The tidal wave of paperwork was familiar to those at Tuesday’s meeting. One woman at the forum brought a stack of dozens of bills from recent emergency surgery to the meeting. Some should have gone to her insurance company in the first place, she said; some were from the hospital itself while others were from an individual specialist, and one apparently charged different rates for the same test on different days.
“I’m spending hours and hours going through these,” she said.
Under H.304, the dozens or hundreds of billing addresses hospitals now need to track would be reduced to one: the state.
Vermont Health Care for All estimates that implementing H.304 would cost the state about $710 million, but Richter argued at the meeting that without the bill, overall spending would rise by the same amount or more in both direct and indirect ways, like increased insurance premiums and growing administrative costs.
H.304 would make individual insurance unnecessary for hospital care for Vermont residents, but hospital fees only make up about 40 percent of all health care expenditures.
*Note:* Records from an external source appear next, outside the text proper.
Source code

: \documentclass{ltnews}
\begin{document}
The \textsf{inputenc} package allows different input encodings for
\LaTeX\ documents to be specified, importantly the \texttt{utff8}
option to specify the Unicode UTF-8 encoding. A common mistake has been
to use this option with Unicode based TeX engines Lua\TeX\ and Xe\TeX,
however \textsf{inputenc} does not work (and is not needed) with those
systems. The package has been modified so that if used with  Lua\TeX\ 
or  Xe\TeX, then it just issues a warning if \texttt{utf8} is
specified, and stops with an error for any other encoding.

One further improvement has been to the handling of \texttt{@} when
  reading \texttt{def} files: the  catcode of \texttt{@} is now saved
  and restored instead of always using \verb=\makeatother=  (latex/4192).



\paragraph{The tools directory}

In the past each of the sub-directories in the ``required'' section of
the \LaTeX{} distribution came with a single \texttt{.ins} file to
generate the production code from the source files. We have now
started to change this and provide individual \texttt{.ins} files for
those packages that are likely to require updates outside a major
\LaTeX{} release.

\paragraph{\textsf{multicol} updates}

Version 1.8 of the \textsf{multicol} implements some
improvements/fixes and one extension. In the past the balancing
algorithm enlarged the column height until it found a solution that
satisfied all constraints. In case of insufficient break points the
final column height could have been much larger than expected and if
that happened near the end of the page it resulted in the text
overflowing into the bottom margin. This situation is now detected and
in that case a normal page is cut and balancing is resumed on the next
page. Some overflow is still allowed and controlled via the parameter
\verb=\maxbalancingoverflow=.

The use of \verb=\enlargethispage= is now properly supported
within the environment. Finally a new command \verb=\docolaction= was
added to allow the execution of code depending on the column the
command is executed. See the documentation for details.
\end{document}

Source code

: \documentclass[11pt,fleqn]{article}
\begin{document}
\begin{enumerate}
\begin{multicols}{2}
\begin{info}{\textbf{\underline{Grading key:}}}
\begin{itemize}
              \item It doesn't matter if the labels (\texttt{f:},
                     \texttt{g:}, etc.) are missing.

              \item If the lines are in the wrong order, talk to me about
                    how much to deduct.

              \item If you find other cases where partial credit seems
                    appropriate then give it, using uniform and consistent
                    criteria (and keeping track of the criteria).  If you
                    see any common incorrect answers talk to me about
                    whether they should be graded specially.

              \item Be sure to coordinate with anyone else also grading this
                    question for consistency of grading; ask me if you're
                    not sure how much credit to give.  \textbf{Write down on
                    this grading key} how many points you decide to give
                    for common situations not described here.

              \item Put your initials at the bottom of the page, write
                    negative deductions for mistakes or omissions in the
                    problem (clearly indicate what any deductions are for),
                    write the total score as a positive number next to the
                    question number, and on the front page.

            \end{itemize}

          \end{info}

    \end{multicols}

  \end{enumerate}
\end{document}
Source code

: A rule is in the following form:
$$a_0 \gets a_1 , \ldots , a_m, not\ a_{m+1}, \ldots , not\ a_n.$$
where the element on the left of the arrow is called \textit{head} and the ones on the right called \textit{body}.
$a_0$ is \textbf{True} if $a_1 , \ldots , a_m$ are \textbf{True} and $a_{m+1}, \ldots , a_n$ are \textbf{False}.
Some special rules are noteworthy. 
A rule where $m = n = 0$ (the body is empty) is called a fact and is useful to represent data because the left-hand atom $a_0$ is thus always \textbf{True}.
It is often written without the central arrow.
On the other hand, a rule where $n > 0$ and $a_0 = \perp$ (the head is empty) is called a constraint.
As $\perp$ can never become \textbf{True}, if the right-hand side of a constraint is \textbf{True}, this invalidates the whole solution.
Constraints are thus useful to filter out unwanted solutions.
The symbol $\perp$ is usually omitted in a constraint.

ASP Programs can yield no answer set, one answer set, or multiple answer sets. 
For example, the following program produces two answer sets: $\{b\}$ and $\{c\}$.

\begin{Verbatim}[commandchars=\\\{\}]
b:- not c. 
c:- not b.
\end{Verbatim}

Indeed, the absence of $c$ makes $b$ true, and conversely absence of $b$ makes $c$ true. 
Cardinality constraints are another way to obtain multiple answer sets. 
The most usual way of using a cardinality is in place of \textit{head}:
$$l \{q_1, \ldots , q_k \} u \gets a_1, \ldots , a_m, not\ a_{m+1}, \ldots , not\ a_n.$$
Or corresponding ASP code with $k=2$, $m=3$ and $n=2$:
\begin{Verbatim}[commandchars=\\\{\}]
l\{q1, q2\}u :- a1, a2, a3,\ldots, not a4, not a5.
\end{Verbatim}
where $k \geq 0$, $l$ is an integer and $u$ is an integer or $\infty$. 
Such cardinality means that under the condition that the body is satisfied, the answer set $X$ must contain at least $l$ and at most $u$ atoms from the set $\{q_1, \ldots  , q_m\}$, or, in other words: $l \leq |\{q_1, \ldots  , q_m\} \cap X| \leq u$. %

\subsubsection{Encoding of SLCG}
The rest goes to prescription drugs, physicians in private practice, nursing homes and similar expenses, and H.304 would not affect the need for insurance for those.
According to Richter, H.304 would result in a decrease in health insurance premiums of about 40 percent to all Vermonters, because of a regulation by the Vermont Department of Banking, Insurance, Securities and Health Care Administration that requires premiums to drop in proportion to any drop in insurance coverage.
PROBLEM SOLVED?
About 40 area residents attended the meeting, which grew heated at times. The proposed bill was not without critics, such as Rep. Steven Maier, D-Middlebury, chair of the health care committee in the House.
“It won’t solve the problems that were being presented,” Maier said after the meeting.
Maier argued that an increase in chronic conditions like obesity in recent decades is more responsible for the increase in national health care costs than administration or other factors. Richter acknowledged later that that is a factor, but said it can’t explain the growth in costs on its own.
In addition, Maier said that a major problem with H.304 is its vagueness on funding methods. “I don’t think it begins to answer questions about how it would work,”
Maier said H.304 calls for a committee to recommend a funding source and suggests a number of possibilities including an income tax, a payroll tax or an annual hospital care fee, but the bill itself includes nothing more definite than that.
H.304 was introduced to the House Committee on Health Care last year. Several at the meeting criticized Maier’s hesitation to pursue the matter. “Thank you for giving us Catamount Health, but there are many of us that are getting left out,” said one woman at the meeting, who said she used to be self-insured but could no longer afford to buy family policies in recent years.
Maier said he agrees with the goals of H.304, but he argued that this bill and any other equally comprehensive one would inevitably meet with a veto by Gov. James Douglas, and without sufficient votes to override a veto, it would be a waste of time to push such bills.
In some ways, the Vermont Hospital Security Plan would represent a sweeping change. Richter compared it to the Catamount Health insurance program, which went into effect on Oct. 1 to provide comprehensive health coverage on a sliding scale of premiums based on income. About 2,000 Vermont residents have signed up for Catamount Health in the two months since its inception, but Vermont Health Care for All says that H.304 would provide similar coverage for all 600,000 Vermont residents.
But from another perspective, H.304 is an incremental change over the status quo, said Rep. Michael Fisher, D-Lincoln.
“If I had my way, we’d be more aggressive,” Fisher said.